Tuesday, April 29, 2014

Brigadier General Thomas J. Jackson to Mary Anna Morrison Jackson, October 1, 1861

CAMP NEAR FAIRFAX COURT-HOUSE, Oct. 1st.

Yesterday I rode down to the station, and while there President Davis, very unexpectedly to me, arrived in a single car; the remaining part of the train, I suppose, stopped at the Junction to unload. He looked quite thin. His reception was a hearty cheer from the troops. He took his seat in an ambulance-like carriage, and as he passed on his way to the Court-House the air rang with the soldiers' welcoming cheers. He was soon met by a troop of horse, and a horse for himself. Leaving his carriage and mounting his horse, he proceeded on his way, escorted by the cavalry, about four thousand of the First Corps (General Beauregard). The troops belonged to Generals Longstreet, D. R. Jones, and Philip St. George Cocke. It was quite an imposing pageant. . . .
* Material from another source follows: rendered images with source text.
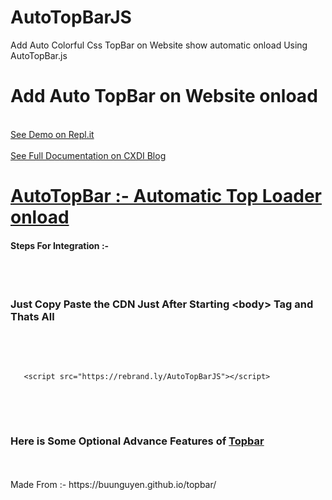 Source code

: # AutoTopBarJS
Add Auto Colorful Css TopBar on Website show automatic onload Using AutoTopBar.js

   <h1>Add Auto TopBar on Website onload</h1>
 
 <br /><a href="https://tutorials.sh20raj.repl.co/add-topbar-onload/" rel="dofollow" target="_blank">See Demo on Repl.it</a><br />
 <br /><a href="https://codexdindia.blogspot.com/2021/05/add-auto-colorful-css-topbar-on-websiteshow-automatic-onload-ft-.html" rel="dofollow" target="_blank">See Full Documentation on CXDI Blog</a><br />
 
 <h1><a href="https://github.com/SH20RAJ/AutoTopBarJS/">AutoTopBar :- Automatic Top Loader onload</a></h1>
 <h4>Steps For Integration :- </h4> <br /><br />
 <h3>Just Copy Paste the CDN Just After Starting &lt;body&gt; Tag and Thats All</h3><br /><br />
 <pre><code class="language-html">
   &lt;script src="https://rebrand.ly/AutoTopBarJS"&gt;&lt;/script&gt;
</code>
</pre>
<br /><br />
<h3>Here is Some <b>Optional </b> Advance Features of <a href="https://buunguyen.github.io/topbar/"> Topbar</a></h3>
<br /><br />
Made From :- https://buunguyen.github.io/topbar/
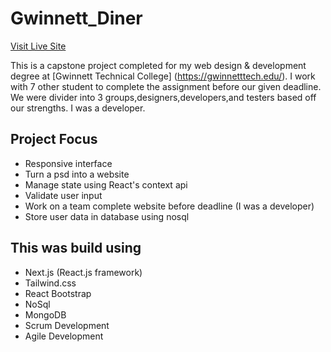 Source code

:# Gwinnett_Diner

[Visit Live Site](https://gwinnett-diner-v2.vercel.app/)

This is a capstone project completed for my web design & development degree at [Gwinnett Technical College] (https://gwinnetttech.edu/). I work with 7 other student to complete the assignment before our given deadline. We were divider into 3 groups,designers,developers,and testers based off our strengths. I was a developer. 

## Project Focus

- Responsive interface
- Turn a psd into a website
- Manage state using React's context api
- Validate user input
- Work on a team complete website before deadline (I was a developer)
- Store user data in database using nosql

## This was build using

- Next.js (React.js framework)
- Tailwind.css
- React Bootstrap
- NoSql
- MongoDB
- Scrum Development
- Agile Development


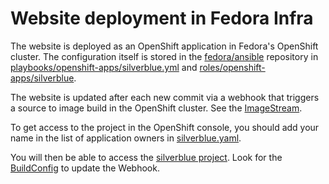 # Website deployment in Fedora Infra

The website is deployed as an OpenShift application in Fedora's OpenShift
cluster. The configuration itself is stored in the
[fedora/ansible](https://pagure.io/fedora-infra/ansible) repository in
[playbooks/openshift-apps/silverblue.yml](https://pagure.io/fedora-infra/ansible/blob/main/f/playbooks/openshift-apps/silverblue.yml)
and
[roles/openshift-apps/silverblue](https://pagure.io/fedora-infra/ansible/blob/main/f/roles/openshift-apps/silverblue).

The website is updated after each new commit via a webhook that triggers a
source to image build in the OpenShift cluster. See the
[ImageStream](https://pagure.io/fedora-infra/ansible/blob/main/f/roles/openshift-apps/silverblue/templates/imagestream.yml).

To get access to the project in the OpenShift console, you should add your name
in the list of application owners in
[silverblue.yaml](https://pagure.io/fedora-infra/ansible/blob/main/f/playbooks/openshift-apps/silverblue.yml#_15).

You will then be able to access the
[silverblue project](https://console-openshift-console.apps.ocp.fedoraproject.org/k8s/cluster/projects/silverblue).
Look for the
[BuildConfig](https://pagure.io/fedora-infra/ansible/blob/main/f/roles/openshift-apps/silverblue/templates/buildconfig.yml)
to update the Webhook.
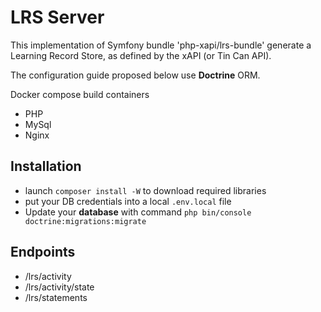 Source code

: LRS Server
==========

This implementation of Symfony bundle 'php-xapi/lrs-bundle' generate a Learning Record Store, as defined by the xAPI (or Tin Can API).

The configuration guide proposed below use **Doctrine** ORM.

Docker compose build containers
- PHP
- MySql
- Nginx

Installation
------------

- launch `composer install -W` to download required libraries
- put your DB credentials into a local `.env.local` file
- Update your **database** with command `php bin/console doctrine:migrations:migrate`

Endpoints
---------

- /lrs/activity
- /lrs/activity/state
- /lrs/statements
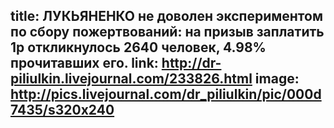 title: ЛУКЬЯНЕНКО не доволен экспериментом по сбору пожертвований: на призыв заплатить 1р откликнулось 2640 человек, 4.98% прочитавших его.
link: http://dr-piliulkin.livejournal.com/233826.html
image: http://pics.livejournal.com/dr_piliulkin/pic/000d7435/s320x240
---
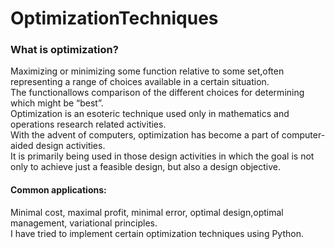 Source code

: # OptimizationTechniques
### What is optimization?
Maximizing or minimizing some function relative to some set,often representing a range of choices available in a certain situation.<br>
The functionallows comparison of the different choices for determining which might be “best”. <br>
Optimization is an esoteric technique used only in mathematics and operations research related activities. <br>
With the advent of computers, optimization has become a part of computer-aided design activities. <br>
It is primarily being used in those design activities in which the goal is not only to achieve just a feasible design, but also a design objective.<br>
#### Common applications:<br>
Minimal cost, maximal profit, minimal error, optimal design,optimal management, variational principles. <br>
I have tried to implement certain optimization techniques using Python.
Yesterday I saw President Davis review. He took up his quarters with General Beauregard, where, in company with Colonels Preston, Harmon, and Echols, I called upon him this morning at about half-past ten o'clock. He looks thin, but does not seem to be as feeble as yesterday. His voice and manners are very mild. I saw no exhibition of that fire which I had supposed him to possess. The President introduced the subject of the condition of my section of the State, but did not even so much as intimate that he designed sending me there. I told him, when he spoke of my native region, that I felt a very deep interest in it. He spoke hopefully of that section, and highly of General Lee.